I believe I desire an end to anticipation, I thought. Desperation and disappointment; I am familiar with both. The men of the Japans think all gaijin look alike. Many a description over these last few weeks, that I had sworn would be Robert Fludd or Mlle de Montargis de la Roncière, has turned out to be nothing like.
The man looked young.
Walking through the dust towards me, he slowed his steps as he came closer. And, finally, he stopped in front of me, dropping his bundle to the earth.
I looked down into wide-set bright eyes, in a face boiled red under the sun’s heat and a velvet cap. He seemed clean-shaven, moustache a mere swipe of dirt under his nostrils. His hand rested down on the hilt of an Italian rapier
“So what is it this time?” The lips did not quite move in a smile. “‘Herault,’ or ‘Belliard,’ or ‘Rochefort?’”
I looked down at Dariole, too stunned to answer her, or even to bow in greeting. Now she stood close….
“You are—so little different!” I marvelled.
Her hair fell a finger’s width longer, perhaps two; straggling onto the shoulders of her doublet. I did not think her any taller.
I stepped forward, to put my arms about her.
She moved a half-step back.
Circumvented, I let my hands fall to my side, and at last managed a creditable bow, not able to take my eyes fro
m her.

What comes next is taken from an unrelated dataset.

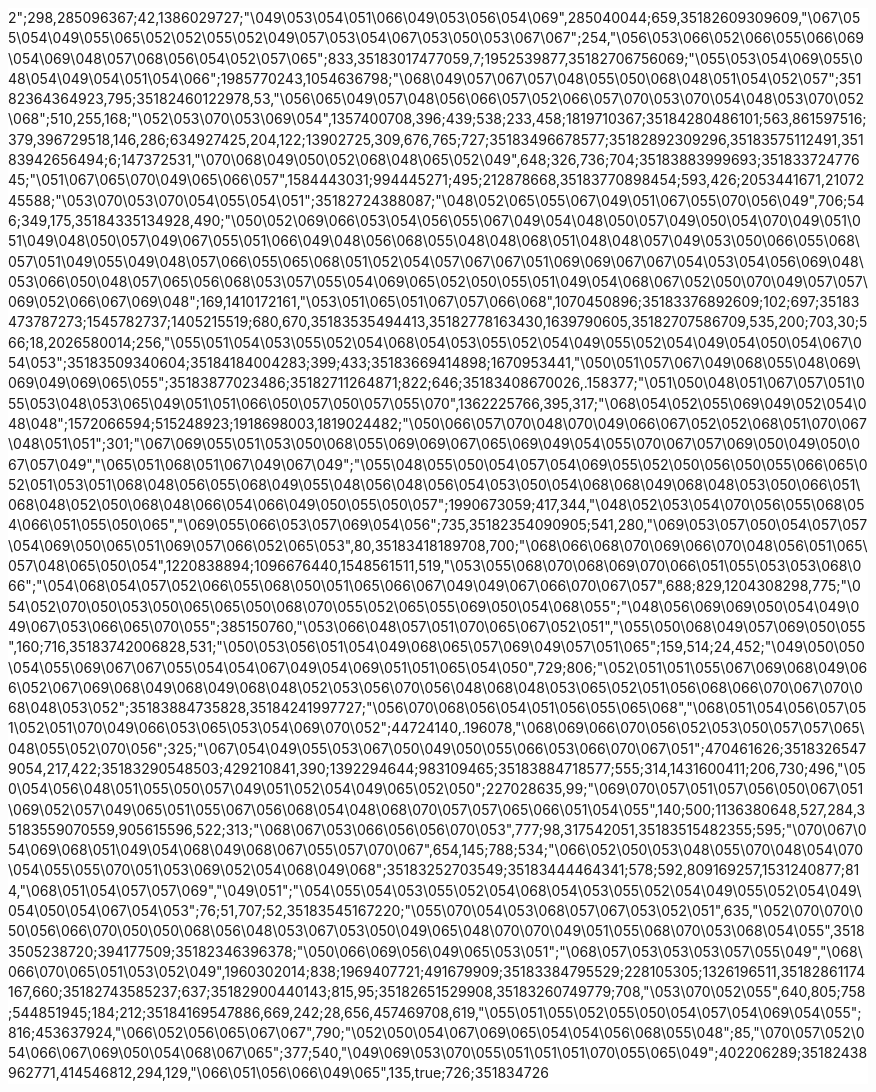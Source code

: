 2";298,285096367;42,1386029727;"\049\053\054\051\066\049\053\056\054\069",285040044;659,35182609309609,"\067\055\054\049\055\065\052\052\055\052\049\057\053\054\067\053\050\053\067\067";254,"\056\053\066\052\066\055\066\069\054\069\048\057\068\056\054\052\057\065";833,35183017477059,7;1952539877,35182706756069;"\055\053\054\069\055\048\054\049\054\051\054\066";1985770243,1054636798;"\068\049\057\067\057\048\055\050\068\048\051\054\052\057";35182364364923,795;35182460122978,53,"\056\065\049\057\048\056\066\057\052\066\057\070\053\070\054\048\053\070\052\068";510,255,168;"\052\053\070\053\069\054",1357400708,396;439;538;233,458;1819710367;35184280486101;563,861597516;379,396729518,146,286;634927425,204,122;13902725,309,676,765;727;35183496678577;35182892309296,35183575112491,35183942656494;6;147372531,"\070\068\049\050\052\068\048\065\052\049",648;326,736;704;35183883999693;35183372477645;"\051\067\065\070\049\065\066\057",1584443031;994445271;495;212878668,35183770898454;593,426;2053441671,2107245588;"\053\070\053\070\054\055\054\051";35182724388087;"\048\052\065\055\067\049\051\067\055\070\056\049",706;546;349,175,35184335134928,490;"\050\052\069\066\053\054\056\055\067\049\054\048\050\057\049\050\054\070\049\051\051\049\048\050\057\049\067\055\051\066\049\048\056\068\055\048\048\068\051\048\048\057\049\053\050\066\055\068\057\051\049\055\049\048\057\066\055\065\068\051\052\054\057\067\067\051\069\069\067\067\054\053\054\056\069\048\053\066\050\048\057\065\056\068\053\057\055\054\069\065\052\050\055\051\049\054\068\067\052\050\070\049\057\057\069\052\066\067\069\048";169,1410172161,"\053\051\065\051\067\057\066\068",1070450896;35183376892609;102;697;35183473787273;1545782737;1405215519;680,670,35183535494413,35182778163430,1639790605,35182707586709,535,200;703,30;566;18,2026580014;256,"\055\051\054\053\055\052\054\068\054\053\055\052\054\049\055\052\054\049\054\050\054\067\054\053";35183509340604;35184184004283;399;433;35183669414898;1670953441,"\050\051\057\067\049\068\055\048\069\069\049\069\065\055";35183877023486;35182711264871;822;646;35183408670026,.158377;"\051\050\048\051\067\057\051\055\053\048\053\065\049\051\051\066\050\057\050\057\055\070",1362225766,395,317;"\068\054\052\055\069\049\052\054\048\048";1572066594;515248923;1918698003,1819024482;"\050\066\057\070\048\070\049\066\067\052\052\068\051\070\067\048\051\051";301;"\067\069\055\051\053\050\068\055\069\069\067\065\069\049\054\055\070\067\057\069\050\049\050\067\057\049","\065\051\068\051\067\049\067\049";"\055\048\055\050\054\057\054\069\055\052\050\056\050\055\066\065\052\051\053\051\068\048\056\055\068\049\055\048\056\048\056\054\053\050\054\068\068\049\068\048\053\050\066\051\068\048\052\050\068\048\066\054\066\049\050\055\050\057";1990673059;417,344,"\048\052\053\054\070\056\055\068\054\066\051\055\050\065","\069\055\066\053\057\069\054\056";735,35182354090905;541,280,"\069\053\057\050\054\057\057\054\069\050\065\051\069\057\066\052\065\053",80,35183418189708,700;"\068\066\068\070\069\066\070\048\056\051\065\057\048\065\050\054",1220838894;1096676440,1548561511,519,"\053\055\068\070\068\069\070\066\051\055\053\053\068\066";"\054\068\054\057\052\066\055\068\050\051\065\066\067\049\049\067\066\070\067\057",688;829,1204308298,775;"\054\052\070\050\053\050\065\065\050\068\070\055\052\065\055\069\050\054\068\055";"\048\056\069\069\050\054\049\049\067\053\066\065\070\055";385150760,"\053\066\048\057\051\070\065\067\052\051","\055\050\068\049\057\069\050\055",160;716,35183742006828,531;"\050\053\056\051\054\049\068\065\057\069\049\057\051\065";159,514;24,452;"\049\050\050\054\055\069\067\067\055\054\054\067\049\054\069\051\051\065\054\050",729;806;"\052\051\051\055\067\069\068\049\066\052\067\069\068\049\068\049\068\048\052\053\056\070\056\048\068\048\053\065\052\051\056\068\066\070\067\070\068\048\053\052";35183884735828,35184241997727;"\056\070\068\056\054\051\056\055\065\068","\068\051\054\056\057\051\052\051\070\049\066\053\065\053\054\069\070\052";44724140,.196078,"\068\069\066\070\056\052\053\050\057\057\065\048\055\052\070\056";325;"\067\054\049\055\053\067\050\049\050\055\066\053\066\070\067\051";470461626;35183265479054,217,422;35183290548503;429210841,390;1392294644;983109465;35183884718577;555;314,1431600411;206,730;496,"\050\054\056\048\051\055\050\057\049\051\052\054\049\065\052\050";227028635,99;"\069\070\057\051\057\056\050\067\051\069\052\057\049\065\051\055\067\056\068\054\048\068\070\057\057\065\066\051\054\055",140;500;1136380648,527,284,35183559070559,905615596,522;313;"\068\067\053\066\056\056\070\053",777;98,317542051,35183515482355;595;"\070\067\054\069\068\051\049\054\068\049\068\067\055\057\070\067",654,145;788;534;"\066\052\050\053\048\055\070\048\054\070\054\055\055\070\051\053\069\052\054\068\049\068";35183252703549;35183444464341;578;592,809169257,1531240877;814,"\068\051\054\057\057\069","\049\051";"\054\055\054\053\055\052\054\068\054\053\055\052\054\049\055\052\054\049\054\050\054\067\054\053";76;51,707;52,35183545167220;"\055\070\054\053\068\057\067\053\052\051",635,"\052\070\070\050\056\066\070\050\050\068\056\048\053\067\053\050\049\065\048\070\070\049\051\055\068\070\053\068\054\055",35183505238720;394177509;35182346396378;"\050\066\069\056\049\065\053\051";"\068\057\053\053\053\057\055\049","\068\066\070\065\051\053\052\049",1960302014;838;1969407721;491679909;35183384795529;228105305;1326196511,35182861174167,660;35182743585237;637;35182900440143;815,95;35182651529908,35183260749779;708,"\053\070\052\055",640,805;758;544851945;184;212;35184169547886,669,242;28,656,457469708,619,"\055\051\055\052\055\050\054\057\054\069\054\055";816;453637924,"\066\052\056\065\067\067",790;"\052\050\054\067\069\065\054\054\056\068\055\048";85,"\070\057\052\054\066\067\069\050\054\068\067\065";377;540,"\049\069\053\070\055\051\051\051\070\055\065\049";402206289;35182438962771,414546812,294,129,"\066\051\056\066\049\065",135,true;726;351834726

As the relief of a known face faded from her, what replaced it, as she looked at me, was a restrained but unmistakable chill.
“So. Rochefort. Does this mean you’ve got Fludd?”
Too stunned to be mendacious, too dazzled by her real presence to desire to be, I could say only, “No. I don’t know if he is yet in Japan.”
Her head lifted. My surface familiarity of a few weeks vanished, and I saw everything new again through her eyes: the furious chaos of thronging men and low square buildings that is Nagasaki port. She scented the air. Heat had already made her sweat through the under-arms of her shirt, where she had taken off her doublet sleeves. The material looked darkly wet. Her face burned, and she slitted her eyes against the brilliance.
It is she, I thought. It is she!
A voice called, “Monsieur Dariole!”
I startled. The Dutch ship’s captain gave her a salute as he passed by. She snatched off her cap and bowed, returning it. Yes, she has been as sociable as a young man might be, on the voyage….
The rangaku captain kept to doublet and trunk-hose. His officers and men had (as with Gabriel and I) changed to a form of Venetian breeches that gather not at the knee, but at the ankle, and are made of a very light, voluminous cloth—the sailors claim cotton as cheap here in the East as linen in France. I watched Dariole eye their cooler clothing, and the Nubian page that carried both the captain’s hat and a great parasol that shielded him from the sunlight.
Dumb with a wonder not befitting my age, I thought, Barely, I believe that it is she who stands in front of me….
Gabriel Santon’s gruff voice jerked me from my thoughts. “You’ll need somewhere to stay. We’re in a lodging-house up past the Dutch slopes. It isn’t so bad a place, little mademoiselle.”
She glanced past me, at him. “You’re Gabriel, right? I remember you.”